Among them was Yang Changqin, a craftswoman and representative inheritor of Chishui bamboo weaving craftwork, a provincial-level ICH in southwest China's Guizhou Province.
The craftwork features around 20 procedures, including stripping, dyeing, weaving and using bamboo threads to form pictures of various designs or making them into items such as bags or parts of cups and vases.
"Bamboo weaving is my lifelong passion, and I hope it can be continuously passed on for generations to come," Yang said.
Yang is among the over 90,000 ICH representative inheritors of different levels in China who are working to keep the country's intangible cultural treasures alive.
This year marks the 20th anniversary of China joining UNESCO's Convention for the Safeguarding of Intangible Cultural Heritage. Over the past two decades, China has made remarkable achievements in preserving and promoting the development of ICH.
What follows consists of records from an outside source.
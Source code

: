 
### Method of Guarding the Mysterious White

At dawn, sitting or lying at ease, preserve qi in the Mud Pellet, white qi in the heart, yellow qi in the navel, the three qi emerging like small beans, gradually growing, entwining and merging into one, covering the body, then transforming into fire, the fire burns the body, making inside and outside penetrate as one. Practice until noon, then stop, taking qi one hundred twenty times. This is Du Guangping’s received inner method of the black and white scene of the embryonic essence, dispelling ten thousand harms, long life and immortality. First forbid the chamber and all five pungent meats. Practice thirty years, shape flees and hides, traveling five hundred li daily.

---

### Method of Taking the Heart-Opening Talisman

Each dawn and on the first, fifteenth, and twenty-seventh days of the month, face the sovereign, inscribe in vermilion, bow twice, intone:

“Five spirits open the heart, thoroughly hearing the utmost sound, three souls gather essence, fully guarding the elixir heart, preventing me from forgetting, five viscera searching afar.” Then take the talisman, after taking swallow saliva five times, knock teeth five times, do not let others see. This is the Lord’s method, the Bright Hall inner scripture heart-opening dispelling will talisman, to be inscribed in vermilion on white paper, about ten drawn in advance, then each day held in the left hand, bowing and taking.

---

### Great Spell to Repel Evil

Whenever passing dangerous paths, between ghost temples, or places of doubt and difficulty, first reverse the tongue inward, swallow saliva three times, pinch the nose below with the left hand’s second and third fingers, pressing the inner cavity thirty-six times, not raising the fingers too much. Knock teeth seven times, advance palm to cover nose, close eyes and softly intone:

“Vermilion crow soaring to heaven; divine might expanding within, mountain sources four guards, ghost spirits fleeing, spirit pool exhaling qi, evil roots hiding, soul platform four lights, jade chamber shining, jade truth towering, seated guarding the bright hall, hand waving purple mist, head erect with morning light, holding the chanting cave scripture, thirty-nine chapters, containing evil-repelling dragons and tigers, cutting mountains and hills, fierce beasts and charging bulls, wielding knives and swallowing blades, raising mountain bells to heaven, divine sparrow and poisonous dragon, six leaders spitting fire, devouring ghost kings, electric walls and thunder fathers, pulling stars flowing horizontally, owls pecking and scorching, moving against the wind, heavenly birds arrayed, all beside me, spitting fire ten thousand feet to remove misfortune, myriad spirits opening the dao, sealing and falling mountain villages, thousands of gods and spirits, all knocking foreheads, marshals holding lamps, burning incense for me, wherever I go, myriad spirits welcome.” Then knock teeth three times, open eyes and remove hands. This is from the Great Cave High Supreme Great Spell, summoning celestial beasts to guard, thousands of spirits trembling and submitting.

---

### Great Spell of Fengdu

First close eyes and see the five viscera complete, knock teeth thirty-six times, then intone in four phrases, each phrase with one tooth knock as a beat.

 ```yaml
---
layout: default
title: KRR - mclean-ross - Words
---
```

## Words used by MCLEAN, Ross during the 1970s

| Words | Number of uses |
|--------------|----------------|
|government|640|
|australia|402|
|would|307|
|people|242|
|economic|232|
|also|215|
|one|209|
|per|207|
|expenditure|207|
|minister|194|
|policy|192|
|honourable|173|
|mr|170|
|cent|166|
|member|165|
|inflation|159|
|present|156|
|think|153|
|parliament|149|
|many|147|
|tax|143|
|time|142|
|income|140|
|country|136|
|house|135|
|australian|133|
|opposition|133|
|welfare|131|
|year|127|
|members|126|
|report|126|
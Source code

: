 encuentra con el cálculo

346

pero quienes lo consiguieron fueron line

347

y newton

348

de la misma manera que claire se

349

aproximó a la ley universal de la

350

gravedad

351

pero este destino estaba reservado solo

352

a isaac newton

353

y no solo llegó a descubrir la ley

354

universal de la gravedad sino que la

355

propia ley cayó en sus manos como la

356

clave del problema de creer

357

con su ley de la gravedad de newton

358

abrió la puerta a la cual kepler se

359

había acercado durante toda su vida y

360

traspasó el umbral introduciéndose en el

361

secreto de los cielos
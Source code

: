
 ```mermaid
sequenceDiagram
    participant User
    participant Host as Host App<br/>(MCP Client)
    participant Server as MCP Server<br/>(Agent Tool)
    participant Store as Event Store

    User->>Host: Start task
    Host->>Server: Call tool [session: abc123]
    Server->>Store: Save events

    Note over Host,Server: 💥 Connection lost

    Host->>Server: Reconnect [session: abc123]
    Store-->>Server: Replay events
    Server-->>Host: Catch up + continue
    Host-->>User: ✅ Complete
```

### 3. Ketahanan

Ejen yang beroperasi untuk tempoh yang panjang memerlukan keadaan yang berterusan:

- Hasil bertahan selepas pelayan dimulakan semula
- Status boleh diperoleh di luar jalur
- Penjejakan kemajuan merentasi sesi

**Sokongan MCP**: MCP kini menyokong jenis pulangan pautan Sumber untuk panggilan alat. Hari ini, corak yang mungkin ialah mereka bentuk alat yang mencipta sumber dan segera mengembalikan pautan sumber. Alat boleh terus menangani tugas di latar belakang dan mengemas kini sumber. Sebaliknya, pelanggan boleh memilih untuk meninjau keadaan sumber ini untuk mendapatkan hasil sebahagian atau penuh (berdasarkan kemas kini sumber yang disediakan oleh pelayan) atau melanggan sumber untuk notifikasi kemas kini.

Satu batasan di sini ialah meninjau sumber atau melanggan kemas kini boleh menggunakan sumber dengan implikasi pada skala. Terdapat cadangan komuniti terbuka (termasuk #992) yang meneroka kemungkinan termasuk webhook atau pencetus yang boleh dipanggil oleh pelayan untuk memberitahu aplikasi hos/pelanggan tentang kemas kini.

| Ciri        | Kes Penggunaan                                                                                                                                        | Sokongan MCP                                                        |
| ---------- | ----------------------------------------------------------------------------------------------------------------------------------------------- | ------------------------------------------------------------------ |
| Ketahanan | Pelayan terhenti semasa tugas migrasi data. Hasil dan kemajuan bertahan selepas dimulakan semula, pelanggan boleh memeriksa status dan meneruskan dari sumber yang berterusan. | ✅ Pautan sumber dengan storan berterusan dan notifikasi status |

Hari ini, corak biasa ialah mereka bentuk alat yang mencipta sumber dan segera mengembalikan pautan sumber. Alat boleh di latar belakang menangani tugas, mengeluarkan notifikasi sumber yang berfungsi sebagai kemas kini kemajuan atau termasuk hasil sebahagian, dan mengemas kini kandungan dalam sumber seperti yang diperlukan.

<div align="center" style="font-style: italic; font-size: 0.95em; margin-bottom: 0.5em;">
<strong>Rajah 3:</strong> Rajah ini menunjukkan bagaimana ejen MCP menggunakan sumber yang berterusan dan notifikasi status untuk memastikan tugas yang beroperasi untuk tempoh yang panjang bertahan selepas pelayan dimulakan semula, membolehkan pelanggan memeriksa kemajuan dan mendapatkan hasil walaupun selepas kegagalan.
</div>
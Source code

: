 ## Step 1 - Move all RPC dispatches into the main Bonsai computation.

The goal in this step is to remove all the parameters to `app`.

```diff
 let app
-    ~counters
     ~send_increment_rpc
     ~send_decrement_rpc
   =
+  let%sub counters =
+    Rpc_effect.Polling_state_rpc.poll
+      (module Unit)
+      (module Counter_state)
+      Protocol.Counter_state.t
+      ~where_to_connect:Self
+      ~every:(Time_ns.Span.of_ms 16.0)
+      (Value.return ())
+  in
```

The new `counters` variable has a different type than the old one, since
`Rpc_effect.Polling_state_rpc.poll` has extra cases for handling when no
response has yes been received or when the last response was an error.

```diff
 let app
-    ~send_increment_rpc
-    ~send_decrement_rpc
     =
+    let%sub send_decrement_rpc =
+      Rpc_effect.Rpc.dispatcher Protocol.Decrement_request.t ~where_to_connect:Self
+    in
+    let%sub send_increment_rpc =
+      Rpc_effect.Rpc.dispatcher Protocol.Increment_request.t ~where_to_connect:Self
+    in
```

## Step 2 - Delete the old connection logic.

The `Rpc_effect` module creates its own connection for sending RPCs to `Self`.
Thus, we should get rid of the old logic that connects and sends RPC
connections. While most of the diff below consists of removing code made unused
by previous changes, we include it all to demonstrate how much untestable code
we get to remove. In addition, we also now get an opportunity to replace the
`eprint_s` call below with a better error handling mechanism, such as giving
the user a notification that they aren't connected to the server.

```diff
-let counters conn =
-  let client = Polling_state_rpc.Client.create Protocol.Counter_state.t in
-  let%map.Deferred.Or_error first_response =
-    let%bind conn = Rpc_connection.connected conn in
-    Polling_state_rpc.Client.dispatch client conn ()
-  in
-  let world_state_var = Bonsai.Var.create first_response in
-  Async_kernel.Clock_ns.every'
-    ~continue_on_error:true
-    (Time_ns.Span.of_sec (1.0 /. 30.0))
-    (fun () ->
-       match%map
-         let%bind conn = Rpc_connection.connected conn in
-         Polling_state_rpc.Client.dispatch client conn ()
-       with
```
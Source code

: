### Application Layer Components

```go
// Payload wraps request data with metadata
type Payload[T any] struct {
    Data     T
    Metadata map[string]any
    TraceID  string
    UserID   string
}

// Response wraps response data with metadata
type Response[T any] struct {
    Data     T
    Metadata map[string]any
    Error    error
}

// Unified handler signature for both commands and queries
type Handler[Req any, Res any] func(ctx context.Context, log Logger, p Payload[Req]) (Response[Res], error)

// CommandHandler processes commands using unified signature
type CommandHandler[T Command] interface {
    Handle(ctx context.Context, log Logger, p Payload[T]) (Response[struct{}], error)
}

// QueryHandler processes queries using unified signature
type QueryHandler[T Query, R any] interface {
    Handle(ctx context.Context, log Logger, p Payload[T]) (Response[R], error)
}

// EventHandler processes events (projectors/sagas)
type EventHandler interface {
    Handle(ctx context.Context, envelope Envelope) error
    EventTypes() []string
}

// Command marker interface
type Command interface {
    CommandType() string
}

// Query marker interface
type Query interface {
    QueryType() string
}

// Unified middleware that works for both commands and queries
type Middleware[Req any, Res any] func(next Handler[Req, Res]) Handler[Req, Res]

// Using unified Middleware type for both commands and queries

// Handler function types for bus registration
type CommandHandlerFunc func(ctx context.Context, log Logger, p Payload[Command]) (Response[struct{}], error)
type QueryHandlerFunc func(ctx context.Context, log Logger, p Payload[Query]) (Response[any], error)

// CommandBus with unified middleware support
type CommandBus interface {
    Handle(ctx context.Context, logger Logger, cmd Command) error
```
The country in 2011 enacted a law on ICH, and provincial-level regions nationwide have also issued their local regulations on ICH protection.
To date, China has over 100,000 ICH items of various levels, including 1,557 featured on the national list. A total of 3,056 people are recognized as national-level ICH inheritors.
Chinese central authorities have also conducted training programs for the inheritors, providing relevant training for over 40,000 people over the past 10 years.
Earlier this month, UNESCO inscribed the Spring Festival, the social practices of the Chinese people in celebration of the traditional new year, on the Representative List of the Intangible Cultural Heritage of Humanity, bringing the number of intangible cultural heritage items in China on the UNESCO list to 44, the most of its kind worldwide.